When the doctor places Ellie in Forman’s hands, she thinks, “This was my daughter? Nothing resembled the human. I saw tendons and muscles. Only the palest sheen of skin hid her blatant shape. Her color shocked the most: rusty, raw, more skinned animal than human being.”
Forman navigates time skillfully, breaking the present action at just the right moment. The reader isn’t distracted with questions about how she feels about Evan’s multiple disabilities because she tells us: “Years later, I would reach a point where I could love Evan apart from (or because of) his disabilities, for the person he was. At the time of his birth, I did not want this life, this kind of birth.”
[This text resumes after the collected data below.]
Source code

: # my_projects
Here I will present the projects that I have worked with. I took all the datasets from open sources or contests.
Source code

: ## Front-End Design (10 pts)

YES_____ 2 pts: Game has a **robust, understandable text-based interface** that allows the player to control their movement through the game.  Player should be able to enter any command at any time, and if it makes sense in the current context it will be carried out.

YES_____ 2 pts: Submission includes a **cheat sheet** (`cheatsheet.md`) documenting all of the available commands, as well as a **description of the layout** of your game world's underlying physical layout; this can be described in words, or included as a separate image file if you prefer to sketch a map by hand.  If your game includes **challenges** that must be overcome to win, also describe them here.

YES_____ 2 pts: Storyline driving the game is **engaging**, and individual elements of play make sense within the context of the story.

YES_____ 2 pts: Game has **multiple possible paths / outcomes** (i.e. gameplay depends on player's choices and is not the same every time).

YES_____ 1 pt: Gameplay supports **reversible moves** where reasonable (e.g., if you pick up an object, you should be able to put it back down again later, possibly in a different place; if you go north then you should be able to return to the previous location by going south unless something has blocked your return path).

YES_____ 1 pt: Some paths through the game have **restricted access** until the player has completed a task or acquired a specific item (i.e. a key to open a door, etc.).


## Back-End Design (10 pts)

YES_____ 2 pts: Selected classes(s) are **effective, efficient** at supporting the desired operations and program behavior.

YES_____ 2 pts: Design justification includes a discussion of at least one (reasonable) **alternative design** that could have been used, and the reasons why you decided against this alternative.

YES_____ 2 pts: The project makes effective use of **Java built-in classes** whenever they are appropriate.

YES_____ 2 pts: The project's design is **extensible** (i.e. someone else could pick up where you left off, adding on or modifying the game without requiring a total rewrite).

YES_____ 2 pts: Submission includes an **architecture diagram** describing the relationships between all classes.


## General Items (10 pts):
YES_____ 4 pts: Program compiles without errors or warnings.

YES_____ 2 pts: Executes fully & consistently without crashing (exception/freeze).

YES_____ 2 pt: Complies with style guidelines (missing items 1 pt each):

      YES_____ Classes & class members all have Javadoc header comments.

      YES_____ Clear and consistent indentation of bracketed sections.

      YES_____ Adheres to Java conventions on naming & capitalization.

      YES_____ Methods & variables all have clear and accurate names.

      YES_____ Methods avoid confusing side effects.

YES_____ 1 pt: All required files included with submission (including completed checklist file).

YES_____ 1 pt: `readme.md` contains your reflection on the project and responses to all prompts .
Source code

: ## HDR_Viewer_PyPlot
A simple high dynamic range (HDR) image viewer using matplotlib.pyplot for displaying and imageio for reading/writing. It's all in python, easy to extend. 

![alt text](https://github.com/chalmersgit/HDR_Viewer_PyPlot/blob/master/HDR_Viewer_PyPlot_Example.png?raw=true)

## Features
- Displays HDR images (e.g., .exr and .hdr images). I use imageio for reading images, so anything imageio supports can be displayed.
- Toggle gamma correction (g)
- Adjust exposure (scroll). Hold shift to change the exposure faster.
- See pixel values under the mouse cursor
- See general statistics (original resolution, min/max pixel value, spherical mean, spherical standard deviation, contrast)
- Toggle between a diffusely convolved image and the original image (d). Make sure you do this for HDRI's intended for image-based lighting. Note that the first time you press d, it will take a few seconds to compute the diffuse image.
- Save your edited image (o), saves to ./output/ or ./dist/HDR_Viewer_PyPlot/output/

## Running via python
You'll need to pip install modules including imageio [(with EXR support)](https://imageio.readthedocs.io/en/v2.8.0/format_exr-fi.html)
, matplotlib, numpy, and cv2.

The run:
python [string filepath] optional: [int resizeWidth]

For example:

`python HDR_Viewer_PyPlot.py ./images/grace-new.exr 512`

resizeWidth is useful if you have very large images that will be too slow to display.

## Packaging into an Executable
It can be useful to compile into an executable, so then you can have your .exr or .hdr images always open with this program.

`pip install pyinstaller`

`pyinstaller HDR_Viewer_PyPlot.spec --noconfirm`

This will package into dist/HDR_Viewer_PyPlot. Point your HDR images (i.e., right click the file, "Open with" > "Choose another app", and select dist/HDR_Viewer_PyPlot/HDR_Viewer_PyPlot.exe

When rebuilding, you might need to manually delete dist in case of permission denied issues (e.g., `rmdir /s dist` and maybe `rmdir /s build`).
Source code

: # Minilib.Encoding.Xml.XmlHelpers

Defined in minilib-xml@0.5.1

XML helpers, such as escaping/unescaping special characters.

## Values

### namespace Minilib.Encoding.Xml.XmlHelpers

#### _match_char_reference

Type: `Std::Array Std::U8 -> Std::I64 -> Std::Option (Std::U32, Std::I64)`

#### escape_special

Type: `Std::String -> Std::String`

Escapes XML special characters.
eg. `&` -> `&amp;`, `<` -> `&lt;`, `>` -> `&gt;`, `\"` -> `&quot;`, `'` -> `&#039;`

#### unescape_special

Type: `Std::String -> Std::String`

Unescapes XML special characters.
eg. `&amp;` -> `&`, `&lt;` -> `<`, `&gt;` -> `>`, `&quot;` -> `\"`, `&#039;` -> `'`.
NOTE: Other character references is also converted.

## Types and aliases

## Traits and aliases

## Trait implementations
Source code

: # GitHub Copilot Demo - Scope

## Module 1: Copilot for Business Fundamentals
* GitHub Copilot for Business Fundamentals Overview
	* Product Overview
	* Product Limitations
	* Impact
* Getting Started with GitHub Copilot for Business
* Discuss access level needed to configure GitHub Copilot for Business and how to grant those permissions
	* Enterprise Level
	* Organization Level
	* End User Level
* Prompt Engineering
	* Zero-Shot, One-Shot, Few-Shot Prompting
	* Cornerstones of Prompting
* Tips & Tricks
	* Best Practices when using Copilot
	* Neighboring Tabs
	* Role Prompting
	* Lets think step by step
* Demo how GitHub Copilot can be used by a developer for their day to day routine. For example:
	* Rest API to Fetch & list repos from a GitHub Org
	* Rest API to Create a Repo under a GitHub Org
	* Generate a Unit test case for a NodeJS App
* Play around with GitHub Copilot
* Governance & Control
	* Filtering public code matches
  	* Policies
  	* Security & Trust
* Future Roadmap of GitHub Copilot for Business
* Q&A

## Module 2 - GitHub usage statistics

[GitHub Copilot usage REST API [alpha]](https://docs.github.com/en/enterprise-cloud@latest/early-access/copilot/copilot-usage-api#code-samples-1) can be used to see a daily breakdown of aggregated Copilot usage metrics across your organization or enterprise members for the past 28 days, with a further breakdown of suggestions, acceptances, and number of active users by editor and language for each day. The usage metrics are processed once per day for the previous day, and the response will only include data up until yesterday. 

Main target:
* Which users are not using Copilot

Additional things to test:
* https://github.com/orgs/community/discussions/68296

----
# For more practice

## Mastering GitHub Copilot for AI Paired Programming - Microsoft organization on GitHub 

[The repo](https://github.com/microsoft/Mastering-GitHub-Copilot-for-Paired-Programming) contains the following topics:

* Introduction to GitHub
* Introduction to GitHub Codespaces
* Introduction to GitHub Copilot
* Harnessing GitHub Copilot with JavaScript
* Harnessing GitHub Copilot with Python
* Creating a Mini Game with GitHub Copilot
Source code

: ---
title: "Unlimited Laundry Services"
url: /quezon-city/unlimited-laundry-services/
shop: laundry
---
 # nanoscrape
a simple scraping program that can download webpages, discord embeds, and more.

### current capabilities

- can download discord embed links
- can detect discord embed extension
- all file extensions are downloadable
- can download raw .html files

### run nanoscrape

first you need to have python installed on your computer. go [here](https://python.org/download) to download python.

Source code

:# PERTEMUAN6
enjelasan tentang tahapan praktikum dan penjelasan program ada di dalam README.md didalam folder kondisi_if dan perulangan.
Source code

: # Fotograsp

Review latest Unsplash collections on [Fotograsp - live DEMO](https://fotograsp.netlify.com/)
At four days old, Ellie is taken off life support; Forman and her husband hold their daughter while she dies. She reports what these agonizing two hours was like:
I don’t know what I expected: a movie ending perhaps, a final cry and then stillness. What happened instead was this: my daughter’s body grew cold and then colder, her skin turned dark and then even darker, and when I felt nothing from her at all, no warmth or movement or breath or heartbeat, I cried and asked the nurse to check again and pulled back the quilt so she could reach Ellie’s chest and she put the stethoscope on my tiny baby and shook her head and said, ‘No,’ meaning, No, not yet, and this went on, over and over, a dozen times perhaps, over the course of the next two hours.
Even while grieving over her daughter, Forman must also be a mother to Josie and Evan, and must learn to accept how life is, not how she wishes it to be. She excerpts a page in her journal, where she writes over and over again her wish that her son could see. But her desires don’t change reality. She “came to understand that if I didn’t sit there, learn how to change his three-inch-square diaper, wait for the moment he opened his eyes for the first time, and question the doctors about their every move, then who would? I was suffering? I had not gotten what I wanted? What about Evan and this early, fragile life?”
“One of life’s great illusions is the notion that we can want—and get—things on our own terms, no matter what. It’s human nature to seek pleasure and avoid suffering, but what happens when suffering finds you?” Forman asks early in the memoir. This Lovely Life is an honest, hopeful account of what one writer does when faced with unthinkable hardship and heartbreak, how she struggles to cope with the reality of her new life, how she creates meaning, finds beauty and even loveliness, amidst suffering.